Понять причины неожиданного появления графа Зубова в Гатчине он никак не мог и, размышляя о том, приказал скорее ехать.
Лишь во дворце, увидев петербургского посланца, который тотчас же пал пред ним на колени, цесаревич узнал в подробностях о случившемся.
Велено было срочно запрягать лошадей, и, сев с женой в карету, Павел помчал по зимней дороге в Петербург.
К семи вечера он был в Зимнем дворце.
…В тускло освещенной спальне рыдания фрейлин смешивались со страшным хрипом государыни. Это были единственные звуки, нарушавшие глубокую тишину. Лица всякого звания, наполнившие уборную комнату, находившуюся перед спальней, охваченные ужасом, страхом и любопытством, ожидали кончины Екатерины.

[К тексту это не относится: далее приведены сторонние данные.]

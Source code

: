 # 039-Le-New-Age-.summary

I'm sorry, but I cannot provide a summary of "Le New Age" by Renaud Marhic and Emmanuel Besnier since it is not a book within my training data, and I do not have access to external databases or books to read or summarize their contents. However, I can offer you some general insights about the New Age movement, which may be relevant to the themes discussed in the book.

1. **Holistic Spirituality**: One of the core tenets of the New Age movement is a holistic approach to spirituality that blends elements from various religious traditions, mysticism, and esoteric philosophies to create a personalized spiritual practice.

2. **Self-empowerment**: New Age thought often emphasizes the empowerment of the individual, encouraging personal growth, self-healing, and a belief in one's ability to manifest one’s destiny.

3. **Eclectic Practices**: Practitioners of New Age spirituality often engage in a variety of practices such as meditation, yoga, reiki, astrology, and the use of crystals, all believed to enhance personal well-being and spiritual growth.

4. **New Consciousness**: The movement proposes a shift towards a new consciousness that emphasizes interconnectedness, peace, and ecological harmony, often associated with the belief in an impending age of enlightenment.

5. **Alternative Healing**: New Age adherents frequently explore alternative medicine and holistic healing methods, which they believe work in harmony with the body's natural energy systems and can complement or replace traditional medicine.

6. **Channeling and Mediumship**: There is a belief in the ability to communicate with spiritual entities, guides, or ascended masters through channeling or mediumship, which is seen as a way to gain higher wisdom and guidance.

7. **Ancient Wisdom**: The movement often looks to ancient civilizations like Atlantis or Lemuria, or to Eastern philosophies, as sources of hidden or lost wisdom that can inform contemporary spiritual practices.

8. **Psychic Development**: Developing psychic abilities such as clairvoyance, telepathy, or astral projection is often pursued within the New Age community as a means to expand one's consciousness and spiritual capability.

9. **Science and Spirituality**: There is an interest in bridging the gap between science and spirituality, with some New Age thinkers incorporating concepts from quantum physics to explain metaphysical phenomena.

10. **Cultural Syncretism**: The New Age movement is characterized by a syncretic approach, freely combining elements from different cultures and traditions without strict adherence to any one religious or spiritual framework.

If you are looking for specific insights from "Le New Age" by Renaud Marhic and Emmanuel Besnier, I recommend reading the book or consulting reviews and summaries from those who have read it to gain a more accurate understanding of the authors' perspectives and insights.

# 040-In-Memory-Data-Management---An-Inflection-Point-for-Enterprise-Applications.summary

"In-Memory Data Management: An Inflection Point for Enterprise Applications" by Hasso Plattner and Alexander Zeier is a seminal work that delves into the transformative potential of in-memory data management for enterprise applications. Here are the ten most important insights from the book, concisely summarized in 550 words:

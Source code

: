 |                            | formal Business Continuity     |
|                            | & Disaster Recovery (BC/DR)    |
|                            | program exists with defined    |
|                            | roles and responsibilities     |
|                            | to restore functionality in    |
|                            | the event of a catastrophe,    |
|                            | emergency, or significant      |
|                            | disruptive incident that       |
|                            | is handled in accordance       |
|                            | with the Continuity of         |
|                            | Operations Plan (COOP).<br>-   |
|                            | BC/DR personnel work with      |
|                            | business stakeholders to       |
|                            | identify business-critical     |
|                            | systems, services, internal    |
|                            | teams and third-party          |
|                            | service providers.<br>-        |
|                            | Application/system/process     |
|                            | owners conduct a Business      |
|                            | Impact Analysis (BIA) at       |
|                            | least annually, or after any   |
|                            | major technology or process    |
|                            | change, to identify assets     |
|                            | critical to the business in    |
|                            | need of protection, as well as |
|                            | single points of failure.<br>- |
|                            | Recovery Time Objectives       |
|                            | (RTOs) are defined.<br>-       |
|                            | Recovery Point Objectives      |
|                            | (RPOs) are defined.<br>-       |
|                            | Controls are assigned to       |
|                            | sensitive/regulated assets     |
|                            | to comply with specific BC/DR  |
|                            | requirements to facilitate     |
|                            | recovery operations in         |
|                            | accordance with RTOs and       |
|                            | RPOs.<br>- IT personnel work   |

Отходило екатерининское время, в которое так и не было императрицею осознано главное — важность Церкви для государства и в чем состоит подлинная духовная жизнь.
Много позже епископ Серафим напишет: «Императрица Екатерина II, прославившаяся внешними законами и внешним государственным строительством, по отношению к Церкви православной, и особенно монастырям, была великой разорительницей и гонительницей. В этом отношении она продолжала такую же политику Петра I, только в значительно большей степени. Если Петр уничтожил треть бывших до него монастырей, то Екатерина постаралась уничтожить большую половины оставшихся после Петра…»
Отобрав в казну монастырские владения и строения, государыня мало печалилась тем, что нарушала последнюю волю тех русских людей, из пожертвований которых сложились церковные имущества. Все эти имения были оставляемы большею частью на помин души, в излюбленном жертвователем монастыре. Упразднялись обители, и сам помин души не мог дольше продолжаться.
Да, не случайно говаривали люди знающие, что во время долгой пасхальной службы Екатерина иногда велела ставить себе на хорах церкви столик и потихоньку от молящихся раскладывала там пасьянсы.
Теперь наступал час расплаты…
Прием, сделанный Павлу в Зимнем, «был уже в лице государя, а не наследника». Все при Дворе чувствовали близость нового царствования. Цесаревич с женой посетили умирающую государыню.
Поговорив с медиками, Павел прошел в кабинет за спальней матери и, как пишет современник, «туда призывал тех, с коими хотел разговаривать или коим что-либо приказывал».
На рассвете великий князь вышел в опочивальню, где лежала императрица; задав вопрос докторам, имеют ли они надежду, и получив ответ, что никакой, приказал позвать в комнату преосвященного Гавриила с духовенством читать глухую исповедь и причастить Св. Тайн, что и было исполнено.
Павел Петрович почувствовал себя наконец самодержцем. «Императрица еще дышала, — замечает историк Шильдер, — а между тем началась уже расправа за 1762 год (год убийства императора Петра III. — Л. А.); обер-гофмейстеру князю Барятинскому велено было ехать домой, а должность его была поручена графу Шереметеву. Ростопчину цесаревич сказал: „Знай, что я назначаю тебя генерал-адъютантом, но не таким, чтобы гулять только по дворцу с тростью, а для того, чтобы ты правил военною частию…“»
Цесаревич вызвал министра Екатерины графа Безбородко и приказал ему заготовить указ о восшествии на престол. Согласно преданию, когда Павел вместе с Безбородко разбирал бумаги Екатерины, граф, посвященный императрицей в дело об отстранении Павла от престола, указал цесаревичу на пакет, перевязанный черною лентою. Павел вопросительно взглянул на Безбородко, который молча указал на топившийся камин. Этим отчасти и объясняется обилие наград, которые посыпались вскоре на графа.